Une indifférence aux différences

L’école inclusive est censée porter attention aux différences. Mais le fait-elle vraiment, et dans quelles conditions ? Dans un certain nombre de situations, on a pu observer des évolutions significatives des modalités d’enseignement et d’accueil d’élèves aux marges des normes classiques de la scolarisation. L’accueil des élèves en situation de handicap ou d’élèves en grande difficultés, ou encore éloignés de la culture scolaire, a mis en évidence les ressources d’adaptation des enseignants à ces populations, dans la différenciation des modalités pédagogiques ou l’aménagement des conditions d’apprentissage. Non sans ambiguïtés.

Les dispositifs mis en place, en effet, sont encore focalisés sur le traitement de l’écart à la norme, et sur sa réduction. C’est bien sûr une manière de reconnaitre les différences, mais pour les identifier souvent de manière catégorielle et y répondre de manière individuelle. Les différences sont en quelque sorte diluées dans une somme de singularités et de particularités auxquelles s’adressent les réponses des enseignants. Autrement dit, dans la classe, les modalités choisies sont d’une double nature : celles destinées à l’ensemble des élèves de la classe, les « normales », et celles destinées à un ou quelques élèves à « besoins particuliers », qui sont exceptionnelles et dérogatoires. Il se trouve que parfois les enseignants tirent de cette expérience de besoins particuliers des modalités adéquates à tous, et c’est heureux.

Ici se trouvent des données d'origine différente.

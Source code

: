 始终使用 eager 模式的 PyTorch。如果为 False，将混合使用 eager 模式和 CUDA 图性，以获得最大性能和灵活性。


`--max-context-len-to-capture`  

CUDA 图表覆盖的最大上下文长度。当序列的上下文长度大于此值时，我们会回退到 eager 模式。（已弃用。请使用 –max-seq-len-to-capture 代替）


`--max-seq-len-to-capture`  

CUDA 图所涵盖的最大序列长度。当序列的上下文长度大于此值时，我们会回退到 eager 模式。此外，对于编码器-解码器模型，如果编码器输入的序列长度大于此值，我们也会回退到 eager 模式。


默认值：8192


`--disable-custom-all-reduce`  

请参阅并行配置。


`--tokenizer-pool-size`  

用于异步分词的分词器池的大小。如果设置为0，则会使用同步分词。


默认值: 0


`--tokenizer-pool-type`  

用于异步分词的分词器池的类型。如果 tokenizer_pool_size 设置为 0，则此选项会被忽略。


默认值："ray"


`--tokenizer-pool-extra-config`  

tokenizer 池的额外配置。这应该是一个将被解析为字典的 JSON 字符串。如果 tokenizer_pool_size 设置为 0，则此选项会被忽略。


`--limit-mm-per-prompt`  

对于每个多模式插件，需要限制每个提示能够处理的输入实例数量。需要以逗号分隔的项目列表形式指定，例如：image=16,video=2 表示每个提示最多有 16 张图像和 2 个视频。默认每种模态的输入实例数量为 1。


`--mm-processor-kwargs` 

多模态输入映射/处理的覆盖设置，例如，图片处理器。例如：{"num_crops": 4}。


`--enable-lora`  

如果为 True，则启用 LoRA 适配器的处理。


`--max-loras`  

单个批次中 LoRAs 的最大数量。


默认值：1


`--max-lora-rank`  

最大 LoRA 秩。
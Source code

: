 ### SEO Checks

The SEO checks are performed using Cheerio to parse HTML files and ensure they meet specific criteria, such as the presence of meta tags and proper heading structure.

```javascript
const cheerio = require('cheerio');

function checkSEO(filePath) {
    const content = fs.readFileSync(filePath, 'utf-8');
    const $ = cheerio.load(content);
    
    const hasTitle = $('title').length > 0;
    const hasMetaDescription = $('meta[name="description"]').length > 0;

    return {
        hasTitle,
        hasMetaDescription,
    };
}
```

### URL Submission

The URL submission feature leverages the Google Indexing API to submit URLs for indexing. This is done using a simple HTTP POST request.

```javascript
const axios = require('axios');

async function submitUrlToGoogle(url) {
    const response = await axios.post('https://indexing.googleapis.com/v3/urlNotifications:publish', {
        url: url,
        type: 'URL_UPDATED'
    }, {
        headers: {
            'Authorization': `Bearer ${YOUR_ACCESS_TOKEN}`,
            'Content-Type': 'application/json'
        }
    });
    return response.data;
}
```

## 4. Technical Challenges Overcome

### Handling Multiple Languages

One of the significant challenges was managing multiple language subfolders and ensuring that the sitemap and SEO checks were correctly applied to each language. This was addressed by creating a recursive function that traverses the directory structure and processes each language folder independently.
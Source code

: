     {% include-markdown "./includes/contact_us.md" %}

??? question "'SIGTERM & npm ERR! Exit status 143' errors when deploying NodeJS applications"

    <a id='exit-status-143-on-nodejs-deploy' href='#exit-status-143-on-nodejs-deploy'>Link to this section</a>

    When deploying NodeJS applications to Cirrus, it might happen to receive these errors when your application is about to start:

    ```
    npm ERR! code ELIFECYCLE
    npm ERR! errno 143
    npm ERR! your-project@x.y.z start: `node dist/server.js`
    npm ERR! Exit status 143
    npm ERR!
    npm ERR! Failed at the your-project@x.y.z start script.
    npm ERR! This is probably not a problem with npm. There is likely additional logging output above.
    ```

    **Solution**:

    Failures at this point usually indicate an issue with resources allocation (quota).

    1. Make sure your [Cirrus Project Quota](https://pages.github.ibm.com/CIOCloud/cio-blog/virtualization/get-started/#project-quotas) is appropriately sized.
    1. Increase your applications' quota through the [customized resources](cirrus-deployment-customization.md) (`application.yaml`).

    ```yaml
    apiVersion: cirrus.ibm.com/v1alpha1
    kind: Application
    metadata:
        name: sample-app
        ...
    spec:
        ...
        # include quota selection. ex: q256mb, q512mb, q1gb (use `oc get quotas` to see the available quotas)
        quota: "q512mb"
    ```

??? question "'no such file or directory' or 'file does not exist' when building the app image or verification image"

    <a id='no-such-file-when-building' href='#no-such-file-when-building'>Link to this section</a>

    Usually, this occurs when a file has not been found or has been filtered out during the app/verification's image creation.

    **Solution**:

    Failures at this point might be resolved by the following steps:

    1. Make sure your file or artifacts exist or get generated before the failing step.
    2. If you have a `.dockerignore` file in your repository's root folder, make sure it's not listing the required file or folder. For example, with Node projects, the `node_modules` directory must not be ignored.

C’est pour cette raison que la compensation (c’est-à-dire le comblement de l’écart entre les caractéristiques particulières de tels élèves et les caractéristiques moyennes des autres élèves) reste la modalité essentielle de la scolarisation, mettant les différences dans l’ordre de l’écart à combler. L’accompagnement par des AESH (accompagnant des élèves en situation de handicap) relève de ce principe : il·elle est présent·e comme médiateur entre l’élève concerné et le reste de la classe (élèves et enseignant) pour qu’il puisse être scolarisé, faire des apprentissages, se socialiser… La rééducation (paramédicale) permet à l’élève d’établir ou rétablir des fonctions ou des aptitudes qui lui permettront de se rapprocher des standards attendus. La compensation marque ainsi, plus qu’une indifférence aux différences, une reconnaissance de ces différences, mais pour les atténuer, voir les faire disparaitre de l’extérieur quand c’est possible.

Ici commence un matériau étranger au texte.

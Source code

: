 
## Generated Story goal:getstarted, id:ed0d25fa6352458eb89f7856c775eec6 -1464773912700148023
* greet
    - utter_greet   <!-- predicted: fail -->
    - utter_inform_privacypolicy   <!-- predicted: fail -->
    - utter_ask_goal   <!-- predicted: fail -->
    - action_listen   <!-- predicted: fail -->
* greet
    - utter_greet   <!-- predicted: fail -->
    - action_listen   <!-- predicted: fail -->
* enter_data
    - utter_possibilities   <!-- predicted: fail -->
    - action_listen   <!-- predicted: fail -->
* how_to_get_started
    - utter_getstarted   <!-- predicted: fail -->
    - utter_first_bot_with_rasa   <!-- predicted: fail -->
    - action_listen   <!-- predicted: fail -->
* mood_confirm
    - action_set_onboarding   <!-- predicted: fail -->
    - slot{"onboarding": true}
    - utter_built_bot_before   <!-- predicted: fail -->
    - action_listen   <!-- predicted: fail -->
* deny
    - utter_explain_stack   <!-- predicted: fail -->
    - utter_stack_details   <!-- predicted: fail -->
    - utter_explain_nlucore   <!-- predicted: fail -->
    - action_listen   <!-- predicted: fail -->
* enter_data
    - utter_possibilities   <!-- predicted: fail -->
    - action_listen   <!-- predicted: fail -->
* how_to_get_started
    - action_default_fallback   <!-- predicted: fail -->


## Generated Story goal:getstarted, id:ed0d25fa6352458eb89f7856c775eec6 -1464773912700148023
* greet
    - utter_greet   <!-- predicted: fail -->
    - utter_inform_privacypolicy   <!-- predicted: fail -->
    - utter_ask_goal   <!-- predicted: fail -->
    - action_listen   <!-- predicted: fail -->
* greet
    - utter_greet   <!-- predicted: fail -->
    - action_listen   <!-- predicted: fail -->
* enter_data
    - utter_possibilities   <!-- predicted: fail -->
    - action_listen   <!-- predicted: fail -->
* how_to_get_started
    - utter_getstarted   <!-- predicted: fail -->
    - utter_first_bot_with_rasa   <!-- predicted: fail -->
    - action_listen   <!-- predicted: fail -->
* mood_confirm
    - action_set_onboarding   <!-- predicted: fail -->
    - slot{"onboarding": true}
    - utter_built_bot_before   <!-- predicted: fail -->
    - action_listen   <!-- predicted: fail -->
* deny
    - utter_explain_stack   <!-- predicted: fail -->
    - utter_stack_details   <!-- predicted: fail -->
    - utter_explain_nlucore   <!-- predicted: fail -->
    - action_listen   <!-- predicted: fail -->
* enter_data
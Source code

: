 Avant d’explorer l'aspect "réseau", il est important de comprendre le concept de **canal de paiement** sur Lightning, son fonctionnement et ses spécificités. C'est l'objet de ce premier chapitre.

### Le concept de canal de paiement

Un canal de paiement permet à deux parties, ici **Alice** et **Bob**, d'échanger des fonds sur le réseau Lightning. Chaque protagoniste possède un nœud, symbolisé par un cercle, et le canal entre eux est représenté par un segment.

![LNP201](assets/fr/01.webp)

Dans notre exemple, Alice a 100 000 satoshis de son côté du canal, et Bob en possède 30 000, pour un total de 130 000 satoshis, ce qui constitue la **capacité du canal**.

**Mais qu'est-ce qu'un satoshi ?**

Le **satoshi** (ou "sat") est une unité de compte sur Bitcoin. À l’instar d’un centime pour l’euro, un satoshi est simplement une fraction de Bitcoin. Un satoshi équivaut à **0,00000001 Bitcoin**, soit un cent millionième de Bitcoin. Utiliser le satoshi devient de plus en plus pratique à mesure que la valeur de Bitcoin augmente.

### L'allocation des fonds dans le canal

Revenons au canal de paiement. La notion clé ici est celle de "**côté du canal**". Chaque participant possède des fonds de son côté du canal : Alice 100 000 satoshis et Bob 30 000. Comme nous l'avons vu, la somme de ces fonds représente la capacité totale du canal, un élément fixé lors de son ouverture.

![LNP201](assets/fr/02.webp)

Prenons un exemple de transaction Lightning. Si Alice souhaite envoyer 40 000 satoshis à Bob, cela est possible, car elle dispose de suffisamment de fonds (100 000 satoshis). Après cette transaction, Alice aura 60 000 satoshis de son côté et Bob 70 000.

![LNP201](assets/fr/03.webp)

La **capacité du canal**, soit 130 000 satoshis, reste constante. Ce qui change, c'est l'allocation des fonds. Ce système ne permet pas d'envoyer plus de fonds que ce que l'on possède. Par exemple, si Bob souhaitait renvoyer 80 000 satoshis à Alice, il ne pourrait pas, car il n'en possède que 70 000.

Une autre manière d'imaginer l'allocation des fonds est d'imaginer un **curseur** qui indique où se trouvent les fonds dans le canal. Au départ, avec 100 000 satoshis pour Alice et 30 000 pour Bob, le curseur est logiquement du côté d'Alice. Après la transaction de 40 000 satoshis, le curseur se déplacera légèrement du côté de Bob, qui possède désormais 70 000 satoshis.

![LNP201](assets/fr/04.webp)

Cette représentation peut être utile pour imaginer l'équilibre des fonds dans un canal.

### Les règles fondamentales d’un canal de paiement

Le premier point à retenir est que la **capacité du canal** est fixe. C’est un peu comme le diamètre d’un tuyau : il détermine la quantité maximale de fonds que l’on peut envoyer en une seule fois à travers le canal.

Les modalités d’accessibilité sont certes plus sensibles à la prise en compte des différences : des aménagements pédagogiques « universels », une architecture accessible, des mentalités favorables à l’accueil de tous témoignent d’une certaine fin de l’indifférence aux différences, c’est-à-dire au fait d’inclure d’emblée et par principe tous les enfants dans les institutions pour tous. Mais suffit-il de lever les obstacles environnementaux pour acter de la fin de l’indifférence ? A vouloir se désencastrer (avec raison) de la catégorie handicap qui détermine des assignations, des stigmatisations et concrètement des parcours séparés, on promeut l’égalité dans la suppression des freins environnementaux, en ignorant le traitement des conditions d’inégalité induites par les implications sociales d’une déficience dans les institutions.

Dans ces modalités, l’enfant reste contraint en quelque sorte à se comparer à l’aune d’une normalité qui lui est parfois inaccessible, pendant que l’environnement prétend diluer les différences dans une somme de singularités qui sont pour la plupart ressemblantes, quand lui est renvoyé à sa différence. Dans ce contexte, ce n’est plus l’école de tous pour vivre et apprendre ensemble, c’est l’école de chacun pour vivre et apprendre à côté d’autres chacuns. Les dimensions sociales qui conditionnent l’acception (la non indifférence) des différences sont ignorées au profit de réponses pour des individus singuliers. La réunion de ressemblances (par des dispositifs spécifiques), là où elles pourraient être valorisées en tant que telles, pourrait être une modalité de rupture de l’indifférence aux différences.